The wisdom captured in this messaging book required time, experience, and service packs.

With the onslaught of Exchange Server books, it can be quite difficult to find one that suits your exact needs. Sybex’s 24seven Exchange Server 5.5 was written to benefit the Exchange administrator as a whole. Throughout its 622 pages, this book covers virtually every aspect of Exchange, from planning to its core functionality to troubleshooting. It assumes you have Exchange and networking experience. For those new to Exchange Server, the author actually recommends another book, from the same publisher, in the introduction.

Like most Exchange books, this text begins by discussing planning and preparation and then moves on to administration and troubleshooting. However, unlike many others, this one dives deeper into the product than most and extends beyond Exchange Server. Things like NT domain structures, password security, network monitoring, and IP/name resolution troubleshooting are often overlooked when discussing Exchange—but not in this book.

I particularly liked Part V, which includes three chapters on Exchange security. The author spends a great deal of time explaining how an e-mail message is encrypted (or not) and what can be done to protect both your users and servers. Areas such as message encryption and NT Server/physical network security are covered to show the reader what’s actually involved in maintaining confidentiality. Many of your users will consider this to be one of the most critical components of an email system.

What also makes this book stand out from the rest is the use of the “Exchange@Work” and “Case Study” sidebars, as the author calls them. These are observations and recommendations that the author makes based on years of practical Exchange Server experience. The benefit of this is that it gives someone a realistic example of how all of this information can be put to use.
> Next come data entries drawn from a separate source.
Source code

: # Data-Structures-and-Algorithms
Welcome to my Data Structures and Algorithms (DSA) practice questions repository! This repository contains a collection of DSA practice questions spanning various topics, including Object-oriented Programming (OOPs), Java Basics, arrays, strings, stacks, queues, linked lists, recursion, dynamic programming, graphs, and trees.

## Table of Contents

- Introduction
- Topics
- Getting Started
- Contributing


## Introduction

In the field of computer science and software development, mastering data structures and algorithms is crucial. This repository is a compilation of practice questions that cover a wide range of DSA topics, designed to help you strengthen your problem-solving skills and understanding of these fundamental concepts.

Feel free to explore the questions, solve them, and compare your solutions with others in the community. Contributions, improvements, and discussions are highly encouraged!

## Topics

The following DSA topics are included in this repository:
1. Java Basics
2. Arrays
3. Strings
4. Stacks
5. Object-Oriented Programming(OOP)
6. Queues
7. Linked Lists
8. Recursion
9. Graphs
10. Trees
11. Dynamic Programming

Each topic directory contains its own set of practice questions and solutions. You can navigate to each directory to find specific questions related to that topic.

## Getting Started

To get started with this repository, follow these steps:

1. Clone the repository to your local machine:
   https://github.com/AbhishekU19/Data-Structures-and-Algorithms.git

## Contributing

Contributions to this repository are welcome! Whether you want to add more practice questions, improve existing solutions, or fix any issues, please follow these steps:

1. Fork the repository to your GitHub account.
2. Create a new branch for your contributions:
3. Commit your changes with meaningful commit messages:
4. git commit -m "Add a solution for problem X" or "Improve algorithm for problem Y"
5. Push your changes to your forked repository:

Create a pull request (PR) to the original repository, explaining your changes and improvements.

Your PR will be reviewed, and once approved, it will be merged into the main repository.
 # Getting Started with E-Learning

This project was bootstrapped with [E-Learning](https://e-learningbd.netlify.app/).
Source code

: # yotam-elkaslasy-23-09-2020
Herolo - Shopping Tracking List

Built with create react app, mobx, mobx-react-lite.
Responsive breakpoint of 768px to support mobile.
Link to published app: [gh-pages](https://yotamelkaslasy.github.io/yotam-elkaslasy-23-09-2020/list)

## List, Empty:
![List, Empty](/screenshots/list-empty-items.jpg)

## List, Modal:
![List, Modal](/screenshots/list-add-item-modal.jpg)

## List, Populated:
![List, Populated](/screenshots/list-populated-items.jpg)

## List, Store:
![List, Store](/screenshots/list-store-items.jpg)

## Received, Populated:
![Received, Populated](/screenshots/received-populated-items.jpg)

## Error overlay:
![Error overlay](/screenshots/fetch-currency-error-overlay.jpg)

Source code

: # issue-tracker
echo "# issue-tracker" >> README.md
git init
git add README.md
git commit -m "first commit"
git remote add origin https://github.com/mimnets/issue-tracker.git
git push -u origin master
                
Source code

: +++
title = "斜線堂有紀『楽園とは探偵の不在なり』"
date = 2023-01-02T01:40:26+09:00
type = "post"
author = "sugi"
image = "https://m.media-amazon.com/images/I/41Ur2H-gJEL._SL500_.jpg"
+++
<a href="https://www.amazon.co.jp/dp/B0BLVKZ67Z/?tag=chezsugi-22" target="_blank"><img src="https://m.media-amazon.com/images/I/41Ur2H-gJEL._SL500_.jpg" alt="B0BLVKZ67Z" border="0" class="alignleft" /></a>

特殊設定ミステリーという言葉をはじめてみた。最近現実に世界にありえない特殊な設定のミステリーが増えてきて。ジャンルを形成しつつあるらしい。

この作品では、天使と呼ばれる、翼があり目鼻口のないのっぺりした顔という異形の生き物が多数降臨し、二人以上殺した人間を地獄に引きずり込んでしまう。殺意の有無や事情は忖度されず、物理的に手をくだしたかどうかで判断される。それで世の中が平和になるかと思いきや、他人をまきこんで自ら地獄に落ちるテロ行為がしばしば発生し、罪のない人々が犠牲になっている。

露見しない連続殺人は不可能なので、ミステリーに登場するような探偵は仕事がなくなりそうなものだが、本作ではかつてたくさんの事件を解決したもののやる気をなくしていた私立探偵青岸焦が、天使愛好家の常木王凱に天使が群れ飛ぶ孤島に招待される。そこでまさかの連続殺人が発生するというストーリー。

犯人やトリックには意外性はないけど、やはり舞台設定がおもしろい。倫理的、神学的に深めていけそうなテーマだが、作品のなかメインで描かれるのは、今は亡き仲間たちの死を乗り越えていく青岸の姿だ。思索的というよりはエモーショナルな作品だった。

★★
It’s nice to see that someone waited for Exchange 5.5 to go through varying degrees of implementations and a couple of service packs before writing a book like this. All too often books come out claiming to be perfect for the advanced administrator and are really filled with out-of-date screenshots and incorrect information. If you’re looking for one Exchange book that will cover every aspect needed for Exchange administration, you’d be wise to invest your money here.

About the Author

Michael Tedesco, MCSE, MCT, serves as the Enterprise Messaging Specialist for Latham & Watkins,a Los Angeles-based law firm. He has taught classes on Exchange Server for the past couple of years and is now leading a conversion of 2,500 users from cc:Mail to Exchange.